One of the hardest things for me is being misunderstood. I am not sure if I am different because of bipolar or if I have bipolar because I am different. Either way, I am different. However I am content in my difference. I would be happy in my difference if other people would accept that I am fine without being like them. I don't need to wear the latest name brand. Forget wear it. I don't even know it. I don't need to be bought things on "days". Forget bought things, I don't even remember what "day" it is. Just because I don't remember the day doesn't mean I don't love them. It just means I don't think love is contained within a "day".


It's funny to me how people are told to "be themselves", but when I am myself, people seem to get offended. Why is this my problem? You told me to "be myself", but people don't really want that. They want cookie cutter happiness. They think only their happiness is real happiness and unless I act just like them then I cannot possibly be "happy". So I do what they want and pretend, but then I am not really happy, and my insincerity shows. Then people get upset with me because I am not being sincere but instead being fake.

I don't understand what it is people want.

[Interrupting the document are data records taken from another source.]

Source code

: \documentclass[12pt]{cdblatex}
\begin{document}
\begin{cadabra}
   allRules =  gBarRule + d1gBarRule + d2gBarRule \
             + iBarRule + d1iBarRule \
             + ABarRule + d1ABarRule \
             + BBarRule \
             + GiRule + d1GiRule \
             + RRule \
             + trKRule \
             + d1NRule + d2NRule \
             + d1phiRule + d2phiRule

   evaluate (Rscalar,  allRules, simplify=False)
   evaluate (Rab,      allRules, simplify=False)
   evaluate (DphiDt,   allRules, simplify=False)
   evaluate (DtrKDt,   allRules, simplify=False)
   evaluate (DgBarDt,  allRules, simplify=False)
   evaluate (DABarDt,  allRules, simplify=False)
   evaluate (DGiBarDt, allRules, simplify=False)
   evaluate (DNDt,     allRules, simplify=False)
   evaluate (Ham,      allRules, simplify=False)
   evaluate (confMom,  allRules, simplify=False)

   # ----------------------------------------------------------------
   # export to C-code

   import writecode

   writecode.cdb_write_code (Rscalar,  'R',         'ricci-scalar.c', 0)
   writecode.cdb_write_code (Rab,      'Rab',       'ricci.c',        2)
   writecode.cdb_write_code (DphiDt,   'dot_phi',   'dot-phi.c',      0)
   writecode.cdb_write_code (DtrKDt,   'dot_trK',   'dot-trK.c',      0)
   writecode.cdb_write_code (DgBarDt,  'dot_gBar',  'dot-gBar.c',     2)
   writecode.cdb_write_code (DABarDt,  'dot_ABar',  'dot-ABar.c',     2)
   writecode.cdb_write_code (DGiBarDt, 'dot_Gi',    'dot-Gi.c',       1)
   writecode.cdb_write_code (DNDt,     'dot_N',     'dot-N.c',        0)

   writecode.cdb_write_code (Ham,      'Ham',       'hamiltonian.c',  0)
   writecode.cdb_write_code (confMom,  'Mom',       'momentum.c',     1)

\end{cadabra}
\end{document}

I don't understand why it is that I am the crazy one when it is them who can't make up their fucking minds about what they want me to do. Which is why I don't give a furry rat's ass what they think and just do what I want instead. Of course that could explain why I have so few friends. I don't need to smile like the Joker to be happy. Did you ever see Batman smile? No. So why in hell do you people want me to be the Joker when I so obviously have perfected the Batman no smile?

While I would like to think their concern is out of care and love for me, it really isn't. It's their own selfishness that causes them to want me to be "happy". They don't care if I am truly sincerely happy. They just want the appearance of their definition of happiness so they feel better. So they can have their own little make believe Gotham.Except Gotham doesn't work like that and neither do I.

It really is possible to be happy without owning heels or makeup or jewellry or insert other girly thing here. So just let me be.